Editorial: Race and the death penalty
Published: 23 January 2013 08:18 PM
Dallas County District Attorney Craig Watkins wants to make sure Texas executions are not carried out if racial bias played an unfair role in a defendant’s death sentence.
No argument. Good goal, in general.
Now comes the hard part — getting there.
Watkins said this week that he is preparing a proposal, the Racial Justice Act, that would allow a death row inmate to bring up the issue of race in state appeals. North Carolina has a measure like that on the books, and three death-row inmates — two of whom killed law enforcement officers — used it to overturn their sentences in favor of life in prison last month. Their lawyers argued that racial bias affected the sentencing and jury selection in the three emotionally charged cases.
Whether Texas defense lawyers need or should have that tool is an important debate to have in the state Capitol among legal experts and lawmakers.
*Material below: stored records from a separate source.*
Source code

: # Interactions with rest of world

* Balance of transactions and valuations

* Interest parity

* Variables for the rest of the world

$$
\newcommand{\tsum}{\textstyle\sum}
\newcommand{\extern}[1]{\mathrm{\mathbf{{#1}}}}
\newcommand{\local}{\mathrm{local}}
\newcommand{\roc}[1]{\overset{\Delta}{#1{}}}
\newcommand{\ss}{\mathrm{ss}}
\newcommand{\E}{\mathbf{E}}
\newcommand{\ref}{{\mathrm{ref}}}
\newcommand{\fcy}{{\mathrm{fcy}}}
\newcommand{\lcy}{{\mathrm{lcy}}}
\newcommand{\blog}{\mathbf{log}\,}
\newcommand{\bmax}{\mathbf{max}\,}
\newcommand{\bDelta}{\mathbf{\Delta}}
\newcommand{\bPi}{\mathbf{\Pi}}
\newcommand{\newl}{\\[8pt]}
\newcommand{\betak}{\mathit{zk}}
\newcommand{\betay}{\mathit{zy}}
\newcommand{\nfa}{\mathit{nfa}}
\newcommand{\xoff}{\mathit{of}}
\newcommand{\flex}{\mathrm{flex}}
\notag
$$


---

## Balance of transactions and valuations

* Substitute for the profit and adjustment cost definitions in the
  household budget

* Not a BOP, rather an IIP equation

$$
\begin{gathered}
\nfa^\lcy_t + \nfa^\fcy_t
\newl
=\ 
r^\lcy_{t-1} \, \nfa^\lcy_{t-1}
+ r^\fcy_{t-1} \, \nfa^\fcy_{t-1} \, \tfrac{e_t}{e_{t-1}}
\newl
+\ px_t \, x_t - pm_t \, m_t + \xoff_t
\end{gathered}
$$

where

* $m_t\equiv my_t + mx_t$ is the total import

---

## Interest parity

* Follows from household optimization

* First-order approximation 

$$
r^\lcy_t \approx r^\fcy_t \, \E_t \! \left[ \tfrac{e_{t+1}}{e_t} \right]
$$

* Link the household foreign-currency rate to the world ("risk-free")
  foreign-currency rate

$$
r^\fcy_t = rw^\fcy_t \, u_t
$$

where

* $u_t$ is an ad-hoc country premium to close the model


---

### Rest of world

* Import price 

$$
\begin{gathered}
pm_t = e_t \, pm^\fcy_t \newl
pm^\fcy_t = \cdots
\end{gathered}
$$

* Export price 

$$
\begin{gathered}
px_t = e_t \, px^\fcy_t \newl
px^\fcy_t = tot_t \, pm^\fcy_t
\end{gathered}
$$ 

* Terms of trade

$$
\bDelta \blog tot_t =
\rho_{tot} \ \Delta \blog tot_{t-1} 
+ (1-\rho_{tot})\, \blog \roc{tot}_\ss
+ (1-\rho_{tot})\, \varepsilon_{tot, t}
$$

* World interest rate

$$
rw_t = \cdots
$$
This newspaper opposes the death penalty on grounds that it can never be immune from human error and is unevenly applied. More than half of Texas’ 254 counties have never sent a single person to death row in the modern era, and studies have indicated that the races of the killer and the victim affect decisions, from prosecutors to juries, on whether to apply capital punishment.
Abolishing the death penalty is not Watkins’ goal, though he has made no secret of his qualms about it. Still, we applaud any effort to immunize the use of that punishment from error and bias.
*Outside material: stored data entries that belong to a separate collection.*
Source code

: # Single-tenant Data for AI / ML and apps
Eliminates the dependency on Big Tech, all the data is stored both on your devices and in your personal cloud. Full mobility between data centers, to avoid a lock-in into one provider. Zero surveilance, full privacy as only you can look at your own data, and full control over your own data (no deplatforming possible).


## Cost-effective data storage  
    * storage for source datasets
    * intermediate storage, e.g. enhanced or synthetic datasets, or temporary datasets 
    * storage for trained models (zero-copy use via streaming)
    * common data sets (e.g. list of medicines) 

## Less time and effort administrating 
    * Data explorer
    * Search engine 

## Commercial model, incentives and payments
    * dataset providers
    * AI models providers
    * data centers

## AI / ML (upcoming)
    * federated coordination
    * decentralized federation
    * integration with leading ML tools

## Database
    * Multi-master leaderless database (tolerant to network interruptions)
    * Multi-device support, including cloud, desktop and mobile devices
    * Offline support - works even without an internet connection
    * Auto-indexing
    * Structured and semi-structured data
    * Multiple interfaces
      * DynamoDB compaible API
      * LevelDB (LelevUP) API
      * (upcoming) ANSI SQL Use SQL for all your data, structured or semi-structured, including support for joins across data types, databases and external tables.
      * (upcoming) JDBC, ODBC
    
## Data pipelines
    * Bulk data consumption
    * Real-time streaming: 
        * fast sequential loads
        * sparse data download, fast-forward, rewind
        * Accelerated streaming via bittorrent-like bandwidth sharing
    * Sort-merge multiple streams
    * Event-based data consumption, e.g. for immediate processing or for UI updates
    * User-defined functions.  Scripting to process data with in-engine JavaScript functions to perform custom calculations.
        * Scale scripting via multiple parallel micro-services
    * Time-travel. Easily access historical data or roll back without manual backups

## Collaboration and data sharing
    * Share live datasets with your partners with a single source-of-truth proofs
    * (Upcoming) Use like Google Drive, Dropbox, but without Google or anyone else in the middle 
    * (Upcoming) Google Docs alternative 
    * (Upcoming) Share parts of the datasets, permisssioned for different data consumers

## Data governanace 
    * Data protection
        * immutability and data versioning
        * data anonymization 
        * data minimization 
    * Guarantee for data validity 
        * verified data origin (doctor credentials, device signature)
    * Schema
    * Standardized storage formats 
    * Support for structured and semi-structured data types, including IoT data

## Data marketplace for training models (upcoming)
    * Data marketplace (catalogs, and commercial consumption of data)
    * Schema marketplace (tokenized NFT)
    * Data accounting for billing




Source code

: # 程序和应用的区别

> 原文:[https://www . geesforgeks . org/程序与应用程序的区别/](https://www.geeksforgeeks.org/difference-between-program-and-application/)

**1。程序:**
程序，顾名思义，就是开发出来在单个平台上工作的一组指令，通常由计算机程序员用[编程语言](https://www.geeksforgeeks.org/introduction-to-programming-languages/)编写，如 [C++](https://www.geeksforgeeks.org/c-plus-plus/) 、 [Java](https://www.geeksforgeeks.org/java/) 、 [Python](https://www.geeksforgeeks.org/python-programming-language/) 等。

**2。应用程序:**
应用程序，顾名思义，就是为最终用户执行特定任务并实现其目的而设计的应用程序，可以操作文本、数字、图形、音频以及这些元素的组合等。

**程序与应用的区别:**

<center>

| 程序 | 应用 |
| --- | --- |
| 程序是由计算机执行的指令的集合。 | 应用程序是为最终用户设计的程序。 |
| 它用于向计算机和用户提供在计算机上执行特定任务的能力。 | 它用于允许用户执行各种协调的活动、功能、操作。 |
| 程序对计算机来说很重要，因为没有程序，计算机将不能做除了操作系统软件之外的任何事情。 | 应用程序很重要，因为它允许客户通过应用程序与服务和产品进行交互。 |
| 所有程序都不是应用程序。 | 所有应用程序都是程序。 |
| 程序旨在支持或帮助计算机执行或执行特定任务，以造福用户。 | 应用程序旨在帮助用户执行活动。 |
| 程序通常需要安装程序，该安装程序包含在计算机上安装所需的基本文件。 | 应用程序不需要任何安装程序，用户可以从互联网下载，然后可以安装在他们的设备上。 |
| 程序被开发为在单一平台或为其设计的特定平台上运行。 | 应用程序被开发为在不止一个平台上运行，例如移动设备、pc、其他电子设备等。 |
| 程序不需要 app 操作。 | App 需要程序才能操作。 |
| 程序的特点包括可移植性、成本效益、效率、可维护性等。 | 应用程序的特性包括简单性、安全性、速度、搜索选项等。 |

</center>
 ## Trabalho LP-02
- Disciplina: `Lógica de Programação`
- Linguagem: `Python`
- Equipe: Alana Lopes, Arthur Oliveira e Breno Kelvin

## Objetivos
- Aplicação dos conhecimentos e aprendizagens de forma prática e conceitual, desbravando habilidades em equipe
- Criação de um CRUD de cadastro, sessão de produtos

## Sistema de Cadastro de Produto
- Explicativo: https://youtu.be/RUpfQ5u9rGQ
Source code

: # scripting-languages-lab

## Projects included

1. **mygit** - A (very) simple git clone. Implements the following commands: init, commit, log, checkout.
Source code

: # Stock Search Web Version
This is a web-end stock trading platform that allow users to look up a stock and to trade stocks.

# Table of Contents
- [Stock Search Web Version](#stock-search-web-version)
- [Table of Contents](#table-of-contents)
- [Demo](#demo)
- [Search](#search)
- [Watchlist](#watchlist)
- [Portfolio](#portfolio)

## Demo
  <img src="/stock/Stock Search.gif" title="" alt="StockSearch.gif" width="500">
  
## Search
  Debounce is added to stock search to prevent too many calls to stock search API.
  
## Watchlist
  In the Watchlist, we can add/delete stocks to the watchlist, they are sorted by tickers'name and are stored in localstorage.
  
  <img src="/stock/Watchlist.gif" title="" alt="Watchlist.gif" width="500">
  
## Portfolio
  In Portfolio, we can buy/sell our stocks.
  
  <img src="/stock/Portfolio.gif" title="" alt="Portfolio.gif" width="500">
The district attorney has often expressed his view that attitudes toward race affect outcomes in the criminal justice system. He comes to this place both professionally and with the acutely personal perspective of a black man whose great-grandfather was executed and buried in the state prison cemetery in Huntsville.
It’s ironic that despite Watkins’ uneasiness about capital punishment, Dallas County has emerged as the leading death penalty county in Texas during his six years in office. He has sent eight inmates to death row beginning in 2008, five of them black and one Hispanic.
That points up the difficulty in drawing inferences from statistics. On paper, Watkins’ office might look prone to come down hard on black defendants, but that wouldn’t square with the DA’s background and the race-neutral approach he says he employs.
But something underlies the statewide pattern of sending mostly minorities to death row in recent years, and lawmakers should explore the reasons. Crime rates for blacks are historically far higher, but does that entirely explain the disparity?
The downside of Watkins’ advocacy on this issue is that the 2013 lawmaking session is off and running, and there’s no bill yet. Watkins says he’s been working on it for months and hopes to find an author soon to carry it.
Those conversations ideally would have taken place months ago. Yet the reality of a racially charged proposal is that it can take multiple lawmaking sessions to make headway.
This session should be the one to get the discussion started, and time’s already slipping away.
A matter of fairness
“The issue that we’re bringing to light is to make sure that everything is fair, no matter what you look like, no matter where you come from, and you’re treated just like anyone else. … And if you deserve a death sentence, then you will get it. If you didn’t, then you shouldn’t be on death row.”